Open behzadnouri opened 1 year ago
4vX1fgJnjYbYeWJxTDipTUGh93vxxooTUp4Kxvv5KSUF
is interesting. It was relying solely on repair, then operated normally for ~3 days before relying on repair again.
SELECT mean("num_recovered") AS "mean_num_recovered", mean("num_repaired") AS "mean_num_repaired", mean("last_index") AS "mean_last_index" FROM "mainnet-beta"."autogen"."shred_insert_is_full" WHERE time > :dashboardTime: AND time < :upperDashboardTime: AND "host_id"='4vX1fgJnjYbYeWJxTDipTUGh93vxxooTUp4Kxvv5KSUF' GROUP BY time(:interval:) FILL(null)
Looks like this node upgrade/downgraded at the inflection points.
| time | validator-new.cluster_type | validator-new.id | validator-new.version |
| ---- | -------------------------- | ---------------- | --------------------- |
| 09/02/2023 07:10:05 | | 4vX1fgJnjYbYeWJxTDipTUGh93vxxooTUp4Kxvv5KSUF | 1.16.10 (src:382b3f16; feat:3712769919, client:SolanaLabs) |
| 09/05/2023 16:21:26 | | 4vX1fgJnjYbYeWJxTDipTUGh93vxxooTUp4Kxvv5KSUF | 1.14.24 (src:605da4a3; feat:1879391783) |
Incoming repair traffic is also reduced during the time we rely on repair. Perhaps ports changed and were not reflected in gossip?

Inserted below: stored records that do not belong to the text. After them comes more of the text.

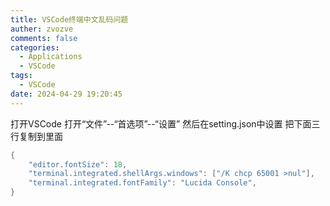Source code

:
 ```yaml
---
title: VSCode终端中文乱码问题
auther: zvozve
comments: false
categories:
  - Applications
  - VSCode
tags:
  - VSCode
date: 2024-04-29 19:20:45
---
```

打开VSCode
打开“文件”--“首选项”--“设置”
然后在setting.json中设置
把下面三行复制到里面

```c
{
    "editor.fontSize": 18,
    "terminal.integrated.shellArgs.windows": ["/K chcp 65001 >nul"],
    "terminal.integrated.fontFamily": "Lucida Console",
}
```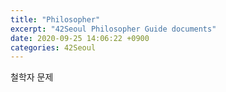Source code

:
 ```yaml
---
title: "Philosopher"
excerpt: "42Seoul Philosopher Guide documents"
date: 2020-09-25 14:06:22 +0900
categories: 42Seoul
---
```


철학자 문제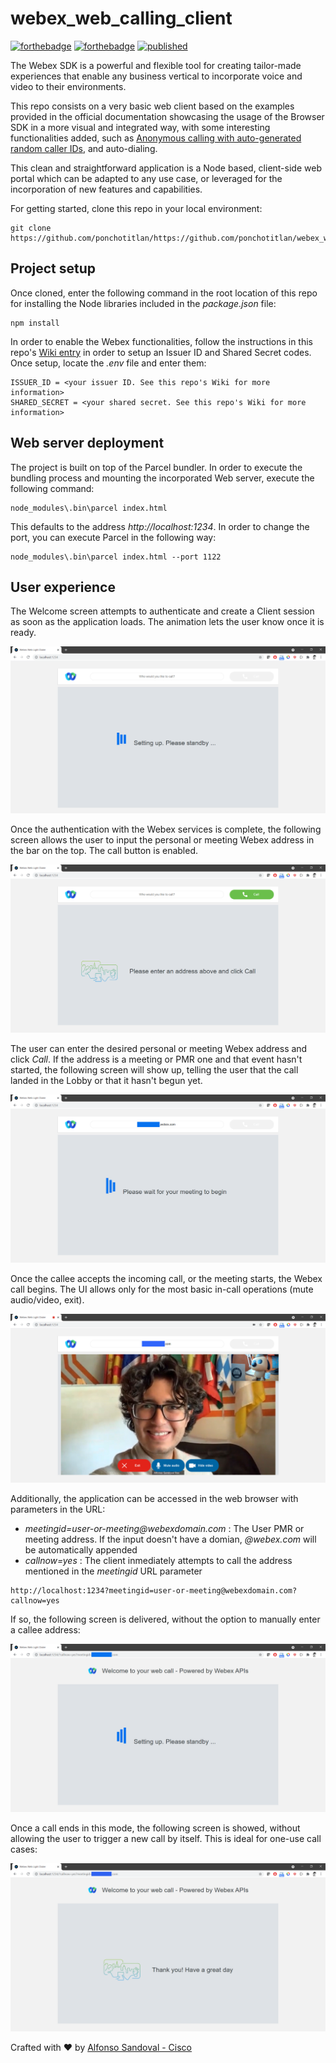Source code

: # webex_web_calling_client

[![forthebadge](https://forthebadge.com/images/badges/made-with-javascript.svg)](https://forthebadge.com)
[![forthebadge](https://forthebadge.com/images/badges/built-with-love.svg)](https://forthebadge.com)
[![published](https://static.production.devnetcloud.com/codeexchange/assets/images/devnet-published.svg)](https://developer.cisco.com/codeexchange/github/repo/ponchotitlan/webex_web_calling_client)

The Webex SDK is a powerful and flexible tool for creating tailor-made experiences that enable any business vertical to incorporate voice and video to their environments. 

This repo consists on a very basic web client based on the examples provided in the official documentation showcasing the usage of the Browser SDK in a more visual and integrated way, with some interesting functionalities added, such as [Anonymous calling with auto-generated random caller IDs](https://github.com/ponchotitlan/webex_web_calling_client/wiki/%F0%9F%94%91-Guest-Issuer-Token-creation-and-individual-user-anonymous-access), and auto-dialing.

This clean and straightforward application is a Node based, client-side web portal which can be adapted to any use case, or leveraged for the incorporation of new features and capabilities.

For getting started, clone this repo in your local environment:
```
git clone https://github.com/ponchotitlan/https://github.com/ponchotitlan/webex_web_calling_client.git
```

## Project setup

Once cloned, enter the following command in the root location of this repo for installing the Node libraries included in the *package.json* file:
```
npm install
```

In order to enable the Webex functionalities, follow the instructions in this repo's [Wiki entry](https://github.com/ponchotitlan/webex_web_calling_client/wiki/%F0%9F%94%91-Guest-Issuer-Token-creation-and-individual-user-anonymous-access) in order to setup an Issuer ID and Shared Secret codes. Once setup, locate the *.env* file and enter them:
```
ISSUER_ID = <your issuer ID. See this repo's Wiki for more information>
SHARED_SECRET = <your shared secret. See this repo's Wiki for more information>
```

## Web server deployment

The project is built on top of the Parcel bundler. In order to execute the bundling process and mounting the incorporated Web server, execute the following command:
```
node_modules\.bin\parcel index.html
```

This defaults to the address *http://localhost:1234*. In order to change the port, you can execute Parcel in the following way:
```
node_modules\.bin\parcel index.html --port 1122
```

## User experience

The Welcome screen attempts to authenticate and create a Client session as soon as the application loads. The animation lets the user know once it is ready.

![Loading sreen](https://github.com/ponchotitlan/webex_web_calling_client/blob/main/screenshots/SCREEN_01.PNG)

Once the authentication with the Webex services is complete, the following screen allows the user to input the personal or meeting Webex address in the bar on the top. The call button is enabled.

![Welcome sreen](https://github.com/ponchotitlan/webex_web_calling_client/blob/main/screenshots/SCREEN_02.PNG)

The user can enter the desired personal or meeting Webex address and click *Call*. If the address is a meeting or PMR one and that event hasn't started, the following screen will show up, telling the user that the call landed in the Lobby or that it hasn't begun yet.

![Lobby sreen](https://github.com/ponchotitlan/webex_web_calling_client/blob/main/screenshots/SCREEN_03.PNG)

Once the callee accepts the incoming call, or the meeting starts, the Webex call begins. The UI allows only for the most basic in-call operations (mute audio/video, exit).

![Call screen](https://github.com/ponchotitlan/webex_web_calling_client/blob/main/screenshots/SCREEN_04.png)

Additionally, the application can be accessed in the web browser with parameters in the URL:
- _meetingid=user-or-meeting@webexdomain.com_ : The User PMR or meeting address. If the input doesn't have a domian, *@webex.com* will be automatically appended
- _callnow=yes_ : The client inmediately attempts to call the address mentioned in the *meetingid* URL parameter

```
http://localhost:1234?meetingid=user-or-meeting@webexdomain.com?callnow=yes
```

If so, the following screen is delivered, without the option to manually enter a callee address:

![Call sreen](https://github.com/ponchotitlan/webex_web_calling_client/blob/main/screenshots/SCREEN_05.PNG)

Once a call ends in this mode, the following screen is showed, without allowing the user to trigger a new call by itself. This is ideal for one-use call cases:

![Call sreen](https://github.com/ponchotitlan/webex_web_calling_client/blob/main/screenshots/SCREEN_06.PNG)

Crafted with :heart: by [Alfonso Sandoval - Cisco](https://linkedin.com/in/asandovalros)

SELECT mean("total_requests") AS "mean_total_requests" FROM "mainnet-beta"."autogen"."serve_repair-requests_received" WHERE time > :dashboardTime: AND time < :upperDashboardTime: AND "host_id"='4vX1fgJnjYbYeWJxTDipTUGh93vxxooTUp4Kxvv5KSUF' GROUP BY time(:interval:) FILL(null)
It appears that this node was started with --no-os-network-stats-reporting
.
Looking at 4vX1fgJnjYbYeWJxTDipTUGh93vxxooTUp4Kxvv5KSUF
over the last hour, I'm not seeing any evidence that turbine shreds are landing at all. Every successful blockstore insertion came via repair. We are seeing some shreds fail to land because the shred already exists, and these could in theory be coming from turbine, but I doubt it.

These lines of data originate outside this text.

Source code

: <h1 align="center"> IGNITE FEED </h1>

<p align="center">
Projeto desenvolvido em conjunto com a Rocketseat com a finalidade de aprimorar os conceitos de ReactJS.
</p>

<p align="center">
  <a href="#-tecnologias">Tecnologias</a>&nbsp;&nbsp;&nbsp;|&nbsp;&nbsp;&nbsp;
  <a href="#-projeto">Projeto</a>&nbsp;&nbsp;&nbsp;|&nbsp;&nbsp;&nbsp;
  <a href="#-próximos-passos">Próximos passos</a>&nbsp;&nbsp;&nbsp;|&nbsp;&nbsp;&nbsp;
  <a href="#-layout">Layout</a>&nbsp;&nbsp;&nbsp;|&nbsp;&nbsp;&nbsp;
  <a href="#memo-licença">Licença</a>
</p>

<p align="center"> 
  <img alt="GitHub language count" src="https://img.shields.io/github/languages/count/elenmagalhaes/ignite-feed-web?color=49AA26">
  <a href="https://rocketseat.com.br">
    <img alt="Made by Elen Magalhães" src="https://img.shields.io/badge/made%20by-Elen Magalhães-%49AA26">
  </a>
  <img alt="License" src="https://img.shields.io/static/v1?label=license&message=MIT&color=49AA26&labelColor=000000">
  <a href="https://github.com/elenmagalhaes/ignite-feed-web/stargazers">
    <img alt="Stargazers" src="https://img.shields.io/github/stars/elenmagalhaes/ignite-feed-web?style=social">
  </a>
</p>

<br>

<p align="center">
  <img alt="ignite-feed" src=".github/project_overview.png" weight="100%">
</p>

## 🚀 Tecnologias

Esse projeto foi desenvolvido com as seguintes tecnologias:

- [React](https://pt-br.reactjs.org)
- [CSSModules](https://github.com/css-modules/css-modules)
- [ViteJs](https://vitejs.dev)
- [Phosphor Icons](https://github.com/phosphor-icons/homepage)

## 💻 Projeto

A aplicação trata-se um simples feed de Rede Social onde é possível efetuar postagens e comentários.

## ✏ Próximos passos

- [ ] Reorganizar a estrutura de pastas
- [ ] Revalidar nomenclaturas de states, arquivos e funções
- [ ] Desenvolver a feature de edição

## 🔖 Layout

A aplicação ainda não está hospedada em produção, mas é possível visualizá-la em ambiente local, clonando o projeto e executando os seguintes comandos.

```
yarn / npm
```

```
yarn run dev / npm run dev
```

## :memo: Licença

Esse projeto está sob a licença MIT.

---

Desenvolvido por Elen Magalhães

Reason I doubt this is because you would think at least 1 turbine data shred would make it before repair. Metrics also indicate that zero coding shreds are getting inserted, which makes sense given we don't repair coding shreds.
It also appears that shred_fetch.shred_count is stuck at zero while shred_fetch_repair.shred_count accounts for everything going into blockstore:
Bxps8LSWxZVx618iK8rHvnCD5f9u7cTYuXz5sLsAGuSn
looks similar in that it stopped receiving turbine shreds following restart:
SELECT mean("num_recovered") AS "mean_num_recovered", mean("num_repaired") AS "mean_num_repaired", mean("last_index") AS "mean_last_index" FROM "mainnet-beta"."autogen"."shred_insert_is_full" WHERE time > :dashboardTime: AND time < :upperDashboardTime: AND "host_id"='Bxps8LSWxZVx618iK8rHvnCD5f9u7cTYuXz5sLsAGuSn' GROUP BY time(:interval:) FILL(null)
Restart at:
08/26/2023 11:19:25
Bxps8LSWxZVx618iK8rHvnCD5f9u7cTYuXz5sLsAGuSn1.16.9 (src:2c20d87b; feat:3712769919, client:SolanaLabs)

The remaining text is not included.